[quote]apwsearch wrote:
Like mkral said, they have to be certified. If he is told to cut and wants the slot, he needs to do it.
I had a guy who trained with us who walked around 215 and had to wrestle 185. It’s just how it goes. Don’t like it, don’t wrestle. It’s really that simple. That’s wrestling.
I was in Junior High, weighing 80#'s and ran stairs in garbage bags to make 65#'s and was basically told not to eat so I starved myself for days. This is moronic. I was fucking 11 years old and this was 20 years ago.
At the HS and collegiate level, given the certs, it’s about as good as it gets. It will never be perfect.
At least here in MN, most coaches are not morons. They are actually pretty talented. People move from all over the fucking country to wrestle at Apple Valley High School. Look it up. We are surrounded by incredible coaching.
So, the first question is have you been certified to wrestle that weight? I would be surprised if you have this early in the season and if not, it’s not yet a target for you.
Additionally, compound movements are the key. Upper back strength in the horizontal plane is a big deal. We would usually have our wrestlers who trained with us for PL go to 2X week and they would do all three lifts (sq, bench and dl) the same day. Our goal was to maintain. Never to increase. If you can maintain strength under those circumstances you are doing real well. If you are not, (and this is the likely circumstance) the total training volume is too high and you need to reevaluate and back off. More is less right now.
BTW, we had 2 guys who trained with us who were rope climbing and rope running animals (overhead rope strand exercises for reps) and they just pulled and squatted 2X per week both on the same day. No additional upper body work.
The reality of things is it is real easy to underestimate the amount of work your body is getting at practice. Moving weight around and moving bodies around are 2 different things and involve different muscles. It’s like when all us meat heads would show up to move furniture in the summer (this was my college summer job). The vets would laugh at us as it took 2 weeks to get our ‘moving muscles’ going again (largely a conditioning issue).

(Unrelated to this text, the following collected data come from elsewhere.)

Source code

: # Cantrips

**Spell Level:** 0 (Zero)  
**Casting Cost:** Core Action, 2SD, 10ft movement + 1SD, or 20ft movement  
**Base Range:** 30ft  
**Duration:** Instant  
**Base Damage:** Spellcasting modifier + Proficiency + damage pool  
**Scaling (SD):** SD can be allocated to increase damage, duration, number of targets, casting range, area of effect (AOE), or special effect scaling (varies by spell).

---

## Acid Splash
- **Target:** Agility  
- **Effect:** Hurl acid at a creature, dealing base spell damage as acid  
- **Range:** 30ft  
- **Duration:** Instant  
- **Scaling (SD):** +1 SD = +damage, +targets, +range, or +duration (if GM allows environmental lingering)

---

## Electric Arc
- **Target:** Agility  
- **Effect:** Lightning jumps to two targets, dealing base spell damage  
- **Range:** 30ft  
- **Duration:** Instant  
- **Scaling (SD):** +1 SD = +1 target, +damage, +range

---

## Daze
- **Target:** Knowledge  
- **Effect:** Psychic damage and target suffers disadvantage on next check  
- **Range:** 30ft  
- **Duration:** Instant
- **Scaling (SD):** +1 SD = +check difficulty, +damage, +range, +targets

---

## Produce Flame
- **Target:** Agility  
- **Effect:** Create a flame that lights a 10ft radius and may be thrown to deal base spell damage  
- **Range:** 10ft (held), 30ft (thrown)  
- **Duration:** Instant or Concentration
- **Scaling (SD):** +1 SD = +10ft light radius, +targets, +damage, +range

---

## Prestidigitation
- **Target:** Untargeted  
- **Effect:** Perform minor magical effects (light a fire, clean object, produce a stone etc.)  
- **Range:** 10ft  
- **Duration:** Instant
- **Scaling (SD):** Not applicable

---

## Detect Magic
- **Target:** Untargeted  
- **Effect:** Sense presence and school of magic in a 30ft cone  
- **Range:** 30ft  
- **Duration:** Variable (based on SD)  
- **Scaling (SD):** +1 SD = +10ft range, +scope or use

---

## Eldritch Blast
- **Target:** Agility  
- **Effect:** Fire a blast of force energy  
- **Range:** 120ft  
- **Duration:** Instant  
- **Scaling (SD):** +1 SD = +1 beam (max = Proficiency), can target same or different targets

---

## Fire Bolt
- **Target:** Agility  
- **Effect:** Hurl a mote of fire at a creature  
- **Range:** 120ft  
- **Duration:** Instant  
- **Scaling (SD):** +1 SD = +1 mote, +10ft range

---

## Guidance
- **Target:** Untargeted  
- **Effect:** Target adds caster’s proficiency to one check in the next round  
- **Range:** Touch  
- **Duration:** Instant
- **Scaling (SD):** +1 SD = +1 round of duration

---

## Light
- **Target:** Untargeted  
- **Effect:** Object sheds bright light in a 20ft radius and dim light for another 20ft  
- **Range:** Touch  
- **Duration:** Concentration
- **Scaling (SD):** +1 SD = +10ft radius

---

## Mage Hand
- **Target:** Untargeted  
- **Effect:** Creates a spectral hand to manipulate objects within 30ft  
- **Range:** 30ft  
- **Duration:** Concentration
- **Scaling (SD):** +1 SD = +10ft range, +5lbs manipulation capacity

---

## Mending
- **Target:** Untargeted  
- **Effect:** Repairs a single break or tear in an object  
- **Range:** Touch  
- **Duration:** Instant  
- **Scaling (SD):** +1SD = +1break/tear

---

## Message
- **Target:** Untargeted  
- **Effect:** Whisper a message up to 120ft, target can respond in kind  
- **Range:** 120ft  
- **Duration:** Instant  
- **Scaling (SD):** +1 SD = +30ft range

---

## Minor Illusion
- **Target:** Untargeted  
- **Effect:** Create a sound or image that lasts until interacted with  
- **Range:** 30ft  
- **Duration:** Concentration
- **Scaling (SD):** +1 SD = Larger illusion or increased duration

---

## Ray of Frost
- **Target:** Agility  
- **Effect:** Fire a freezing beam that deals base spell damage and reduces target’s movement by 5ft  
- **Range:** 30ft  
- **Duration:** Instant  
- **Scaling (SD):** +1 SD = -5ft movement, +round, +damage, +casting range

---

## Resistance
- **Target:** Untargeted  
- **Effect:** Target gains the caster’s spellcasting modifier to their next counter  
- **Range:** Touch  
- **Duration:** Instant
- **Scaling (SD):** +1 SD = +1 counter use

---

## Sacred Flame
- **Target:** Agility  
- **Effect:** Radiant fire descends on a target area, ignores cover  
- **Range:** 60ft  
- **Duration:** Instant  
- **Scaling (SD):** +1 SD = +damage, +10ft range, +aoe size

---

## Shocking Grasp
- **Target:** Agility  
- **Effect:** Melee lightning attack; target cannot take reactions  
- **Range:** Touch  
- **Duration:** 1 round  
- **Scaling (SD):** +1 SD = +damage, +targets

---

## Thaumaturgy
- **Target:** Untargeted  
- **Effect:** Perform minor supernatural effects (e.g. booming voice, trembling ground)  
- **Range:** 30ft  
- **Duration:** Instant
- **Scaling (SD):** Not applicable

Train for strength in the off season, train your sport in season. The best you can typically do is maintain the strength gains you made. In particular in a weight driven sport like wrestling[/quote]
Yeah, I thought everyone realized this this is still the offseason wrestling will not start until November 28th. I wanted to start dieting down early to make the slot efficiently and not have to cut water weight the day before a match. Last season cutting water weight left me drained and exhausted, I had lost too much strength that way. This year I planned on starting in September to cut down using a diet rather than the night before a match in theory saving myself as much strength as possible. This sound correct?